All records must be quoted exactly. Omit the pictures.
Top of WORKING DATA
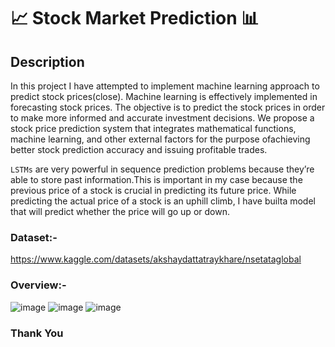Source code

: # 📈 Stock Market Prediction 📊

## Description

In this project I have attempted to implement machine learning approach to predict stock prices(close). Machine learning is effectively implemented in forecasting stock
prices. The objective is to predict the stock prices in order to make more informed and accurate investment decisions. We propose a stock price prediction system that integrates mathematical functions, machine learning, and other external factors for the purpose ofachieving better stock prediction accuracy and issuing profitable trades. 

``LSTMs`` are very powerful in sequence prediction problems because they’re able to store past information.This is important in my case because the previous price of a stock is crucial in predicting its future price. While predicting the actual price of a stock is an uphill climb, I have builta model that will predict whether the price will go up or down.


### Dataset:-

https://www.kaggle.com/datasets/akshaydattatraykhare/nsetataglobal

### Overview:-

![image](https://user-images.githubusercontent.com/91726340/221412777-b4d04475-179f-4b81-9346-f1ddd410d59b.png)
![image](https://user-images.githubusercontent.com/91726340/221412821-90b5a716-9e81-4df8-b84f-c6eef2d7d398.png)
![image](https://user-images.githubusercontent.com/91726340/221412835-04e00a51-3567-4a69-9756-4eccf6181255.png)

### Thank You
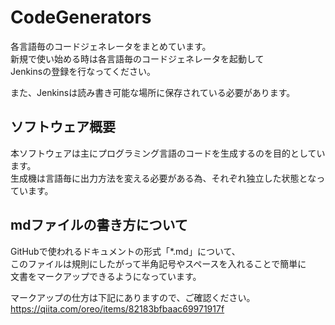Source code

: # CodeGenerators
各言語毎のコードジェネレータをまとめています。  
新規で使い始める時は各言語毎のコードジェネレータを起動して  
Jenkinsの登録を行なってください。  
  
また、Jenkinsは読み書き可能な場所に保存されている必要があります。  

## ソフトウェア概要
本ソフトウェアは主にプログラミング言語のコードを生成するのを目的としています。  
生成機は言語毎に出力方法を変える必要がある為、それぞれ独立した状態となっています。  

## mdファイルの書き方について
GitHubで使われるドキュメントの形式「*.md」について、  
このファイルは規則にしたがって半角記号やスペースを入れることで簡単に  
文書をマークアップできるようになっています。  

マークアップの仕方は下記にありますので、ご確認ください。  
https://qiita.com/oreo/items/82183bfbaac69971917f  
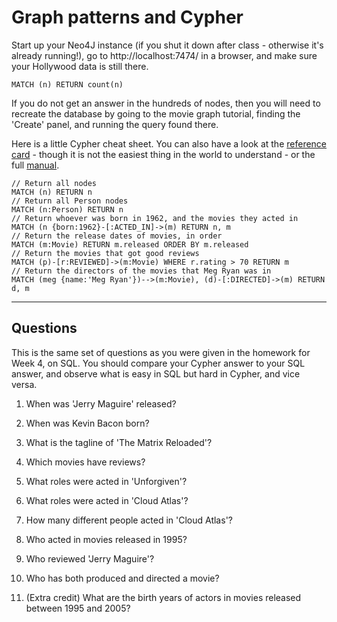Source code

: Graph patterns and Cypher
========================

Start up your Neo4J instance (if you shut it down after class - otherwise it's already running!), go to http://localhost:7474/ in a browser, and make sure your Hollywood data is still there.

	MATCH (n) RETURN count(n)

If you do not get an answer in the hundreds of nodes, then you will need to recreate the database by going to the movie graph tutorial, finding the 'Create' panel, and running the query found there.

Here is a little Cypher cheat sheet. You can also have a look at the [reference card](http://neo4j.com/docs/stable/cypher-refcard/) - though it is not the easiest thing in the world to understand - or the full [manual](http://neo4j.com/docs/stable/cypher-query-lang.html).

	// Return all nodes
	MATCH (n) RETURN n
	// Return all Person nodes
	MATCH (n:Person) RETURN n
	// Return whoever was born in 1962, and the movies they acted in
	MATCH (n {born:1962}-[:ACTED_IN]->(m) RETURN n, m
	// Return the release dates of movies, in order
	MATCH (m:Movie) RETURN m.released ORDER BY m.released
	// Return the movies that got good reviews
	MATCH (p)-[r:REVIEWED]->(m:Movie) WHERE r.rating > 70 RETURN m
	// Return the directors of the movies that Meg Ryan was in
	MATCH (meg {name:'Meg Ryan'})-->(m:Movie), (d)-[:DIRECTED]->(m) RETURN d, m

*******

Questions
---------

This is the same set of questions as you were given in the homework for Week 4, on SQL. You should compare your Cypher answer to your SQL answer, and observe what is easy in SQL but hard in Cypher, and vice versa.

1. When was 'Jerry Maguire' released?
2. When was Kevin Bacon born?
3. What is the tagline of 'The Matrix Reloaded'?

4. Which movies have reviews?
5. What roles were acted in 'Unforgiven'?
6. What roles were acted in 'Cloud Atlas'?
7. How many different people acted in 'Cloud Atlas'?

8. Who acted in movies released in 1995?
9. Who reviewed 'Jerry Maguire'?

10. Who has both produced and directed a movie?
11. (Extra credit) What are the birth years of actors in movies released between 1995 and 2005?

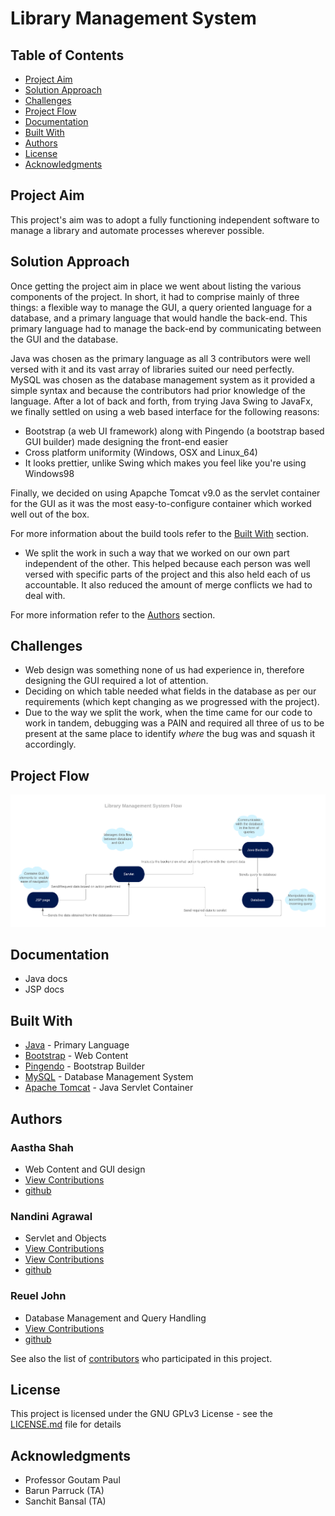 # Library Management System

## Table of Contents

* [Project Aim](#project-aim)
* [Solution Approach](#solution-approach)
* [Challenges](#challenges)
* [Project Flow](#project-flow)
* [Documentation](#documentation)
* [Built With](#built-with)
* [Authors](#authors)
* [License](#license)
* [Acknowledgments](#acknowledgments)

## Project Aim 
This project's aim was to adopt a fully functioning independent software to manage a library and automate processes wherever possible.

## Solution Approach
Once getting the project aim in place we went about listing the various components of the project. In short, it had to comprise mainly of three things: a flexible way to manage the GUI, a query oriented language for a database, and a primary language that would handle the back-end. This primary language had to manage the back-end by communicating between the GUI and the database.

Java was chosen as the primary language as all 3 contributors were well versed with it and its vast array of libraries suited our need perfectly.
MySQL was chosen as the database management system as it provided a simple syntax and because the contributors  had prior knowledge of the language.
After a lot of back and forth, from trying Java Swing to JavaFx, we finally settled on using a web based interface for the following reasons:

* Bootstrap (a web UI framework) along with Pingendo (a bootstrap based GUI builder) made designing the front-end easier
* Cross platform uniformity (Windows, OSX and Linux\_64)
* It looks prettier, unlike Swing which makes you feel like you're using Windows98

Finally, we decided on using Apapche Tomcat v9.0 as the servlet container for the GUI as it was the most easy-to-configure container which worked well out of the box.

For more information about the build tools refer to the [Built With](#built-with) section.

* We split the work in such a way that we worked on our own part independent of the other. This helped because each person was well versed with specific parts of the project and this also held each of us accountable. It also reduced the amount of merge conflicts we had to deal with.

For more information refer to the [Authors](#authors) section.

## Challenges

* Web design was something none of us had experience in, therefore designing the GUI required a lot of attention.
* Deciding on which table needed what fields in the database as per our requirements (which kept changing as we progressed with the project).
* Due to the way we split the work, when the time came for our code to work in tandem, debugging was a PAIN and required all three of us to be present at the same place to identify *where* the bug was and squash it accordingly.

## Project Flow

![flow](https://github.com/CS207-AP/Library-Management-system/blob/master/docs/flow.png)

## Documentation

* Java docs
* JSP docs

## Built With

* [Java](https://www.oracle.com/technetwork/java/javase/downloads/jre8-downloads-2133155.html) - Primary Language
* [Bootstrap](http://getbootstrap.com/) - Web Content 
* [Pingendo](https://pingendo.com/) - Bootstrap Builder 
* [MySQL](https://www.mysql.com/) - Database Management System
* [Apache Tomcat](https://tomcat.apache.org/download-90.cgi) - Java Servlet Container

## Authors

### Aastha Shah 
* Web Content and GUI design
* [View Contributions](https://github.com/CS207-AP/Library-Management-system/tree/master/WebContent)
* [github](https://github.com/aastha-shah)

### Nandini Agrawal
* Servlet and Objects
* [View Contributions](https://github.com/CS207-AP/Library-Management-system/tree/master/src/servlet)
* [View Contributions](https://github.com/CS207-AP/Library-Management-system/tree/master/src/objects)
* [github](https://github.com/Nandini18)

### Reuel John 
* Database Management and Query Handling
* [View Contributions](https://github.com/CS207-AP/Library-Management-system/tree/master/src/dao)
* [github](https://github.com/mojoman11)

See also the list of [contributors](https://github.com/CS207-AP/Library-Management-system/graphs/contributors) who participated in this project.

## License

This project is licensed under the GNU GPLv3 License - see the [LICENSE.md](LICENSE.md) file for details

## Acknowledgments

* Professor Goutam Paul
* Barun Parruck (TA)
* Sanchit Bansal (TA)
Bottom of WORKING DATA
▶ RESULT OF THE EXERCISE:
Source code

: # 📈 Stock Market Prediction 📊

## Description

In this project I have attempted to implement machine learning approach to predict stock prices(close). Machine learning is effectively implemented in forecasting stock
prices. The objective is to predict the stock prices in order to make more informed and accurate investment decisions. We propose a stock price prediction system that integrates mathematical functions, machine learning, and other external factors for the purpose ofachieving better stock prediction accuracy and issuing profitable trades. 

``LSTMs`` are very powerful in sequence prediction problems because they’re able to store past information.This is important in my case because the previous price of a stock is crucial in predicting its future price. While predicting the actual price of a stock is an uphill climb, I have builta model that will predict whether the price will go up or down.


### Dataset:-

https://www.kaggle.com/datasets/akshaydattatraykhare/nsetataglobal

### Overview:-

![image](https://user-images.githubusercontent.com/91726340/221412777-b4d04475-179f-4b81-9346-f1ddd410d59b.png)
![image](https://user-images.githubusercontent.com/91726340/221412821-90b5a716-9e81-4df8-b84f-c6eef2d7d398.png)
![image](https://user-images.githubusercontent.com/91726340/221412835-04e00a51-3567-4a69-9756-4eccf6181255.png)

### Thank You
Source code

: # CodeGenerators
各言語毎のコードジェネレータをまとめています。  
新規で使い始める時は各言語毎のコードジェネレータを起動して  
Jenkinsの登録を行なってください。  
  
また、Jenkinsは読み書き可能な場所に保存されている必要があります。  

## ソフトウェア概要
本ソフトウェアは主にプログラミング言語のコードを生成するのを目的としています。  
生成機は言語毎に出力方法を変える必要がある為、それぞれ独立した状態となっています。  

## mdファイルの書き方について
GitHubで使われるドキュメントの形式「*.md」について、  
このファイルは規則にしたがって半角記号やスペースを入れることで簡単に  
文書をマークアップできるようになっています。  

マークアップの仕方は下記にありますので、ご確認ください。  
https://qiita.com/oreo/items/82183bfbaac69971917f  
Source code

: Graph patterns and Cypher
========================

Start up your Neo4J instance (if you shut it down after class - otherwise it's already running!), go to http://localhost:7474/ in a browser, and make sure your Hollywood data is still there.

	MATCH (n) RETURN count(n)

If you do not get an answer in the hundreds of nodes, then you will need to recreate the database by going to the movie graph tutorial, finding the 'Create' panel, and running the query found there.

Here is a little Cypher cheat sheet. You can also have a look at the [reference card](http://neo4j.com/docs/stable/cypher-refcard/) - though it is not the easiest thing in the world to understand - or the full [manual](http://neo4j.com/docs/stable/cypher-query-lang.html).

	// Return all nodes
	MATCH (n) RETURN n
	// Return all Person nodes
	MATCH (n:Person) RETURN n
	// Return whoever was born in 1962, and the movies they acted in
	MATCH (n {born:1962}-[:ACTED_IN]->(m) RETURN n, m
	// Return the release dates of movies, in order
	MATCH (m:Movie) RETURN m.released ORDER BY m.released
	// Return the movies that got good reviews
	MATCH (p)-[r:REVIEWED]->(m:Movie) WHERE r.rating > 70 RETURN m
	// Return the directors of the movies that Meg Ryan was in
	MATCH (meg {name:'Meg Ryan'})-->(m:Movie), (d)-[:DIRECTED]->(m) RETURN d, m

*******

Questions
---------

This is the same set of questions as you were given in the homework for Week 4, on SQL. You should compare your Cypher answer to your SQL answer, and observe what is easy in SQL but hard in Cypher, and vice versa.

1. When was 'Jerry Maguire' released?
2. When was Kevin Bacon born?
3. What is the tagline of 'The Matrix Reloaded'?

4. Which movies have reviews?
5. What roles were acted in 'Unforgiven'?
6. What roles were acted in 'Cloud Atlas'?
7. How many different people acted in 'Cloud Atlas'?

8. Who acted in movies released in 1995?
9. Who reviewed 'Jerry Maguire'?

10. Who has both produced and directed a movie?
11. (Extra credit) What are the birth years of actors in movies released between 1995 and 2005?

 # Library Management System

## Table of Contents

* [Project Aim](#project-aim)
* [Solution Approach](#solution-approach)
* [Challenges](#challenges)
* [Project Flow](#project-flow)
* [Documentation](#documentation)
* [Built With](#built-with)
* [Authors](#authors)
* [License](#license)
* [Acknowledgments](#acknowledgments)

## Project Aim 
This project's aim was to adopt a fully functioning independent software to manage a library and automate processes wherever possible.

## Solution Approach
Once getting the project aim in place we went about listing the various components of the project. In short, it had to comprise mainly of three things: a flexible way to manage the GUI, a query oriented language for a database, and a primary language that would handle the back-end. This primary language had to manage the back-end by communicating between the GUI and the database.

Java was chosen as the primary language as all 3 contributors were well versed with it and its vast array of libraries suited our need perfectly.
MySQL was chosen as the database management system as it provided a simple syntax and because the contributors  had prior knowledge of the language.
After a lot of back and forth, from trying Java Swing to JavaFx, we finally settled on using a web based interface for the following reasons:

* Bootstrap (a web UI framework) along with Pingendo (a bootstrap based GUI builder) made designing the front-end easier
* Cross platform uniformity (Windows, OSX and Linux\_64)
* It looks prettier, unlike Swing which makes you feel like you're using Windows98

Finally, we decided on using Apapche Tomcat v9.0 as the servlet container for the GUI as it was the most easy-to-configure container which worked well out of the box.

For more information about the build tools refer to the [Built With](#built-with) section.

* We split the work in such a way that we worked on our own part independent of the other. This helped because each person was well versed with specific parts of the project and this also held each of us accountable. It also reduced the amount of merge conflicts we had to deal with.

For more information refer to the [Authors](#authors) section.

## Challenges

* Web design was something none of us had experience in, therefore designing the GUI required a lot of attention.
* Deciding on which table needed what fields in the database as per our requirements (which kept changing as we progressed with the project).
* Due to the way we split the work, when the time came for our code to work in tandem, debugging was a PAIN and required all three of us to be present at the same place to identify *where* the bug was and squash it accordingly.

## Project Flow

![flow](https://github.com/CS207-AP/Library-Management-system/blob/master/docs/flow.png)

## Documentation

* Java docs
* JSP docs

## Built With

* [Java](https://www.oracle.com/technetwork/java/javase/downloads/jre8-downloads-2133155.html) - Primary Language
* [Bootstrap](http://getbootstrap.com/) - Web Content 
* [Pingendo](https://pingendo.com/) - Bootstrap Builder 
* [MySQL](https://www.mysql.com/) - Database Management System
* [Apache Tomcat](https://tomcat.apache.org/download-90.cgi) - Java Servlet Container

## Authors

### Aastha Shah 
* Web Content and GUI design
* [View Contributions](https://github.com/CS207-AP/Library-Management-system/tree/master/WebContent)
* [github](https://github.com/aastha-shah)

### Nandini Agrawal
* Servlet and Objects
* [View Contributions](https://github.com/CS207-AP/Library-Management-system/tree/master/src/servlet)
* [View Contributions](https://github.com/CS207-AP/Library-Management-system/tree/master/src/objects)
* [github](https://github.com/Nandini18)

### Reuel John 
* Database Management and Query Handling
* [View Contributions](https://github.com/CS207-AP/Library-Management-system/tree/master/src/dao)
* [github](https://github.com/mojoman11)

See also the list of [contributors](https://github.com/CS207-AP/Library-Management-system/graphs/contributors) who participated in this project.

## License

This project is licensed under the GNU GPLv3 License - see the [LICENSE.md](LICENSE.md) file for details

## Acknowledgments

* Professor Goutam Paul
* Barun Parruck (TA)
* Sanchit Bansal (TA)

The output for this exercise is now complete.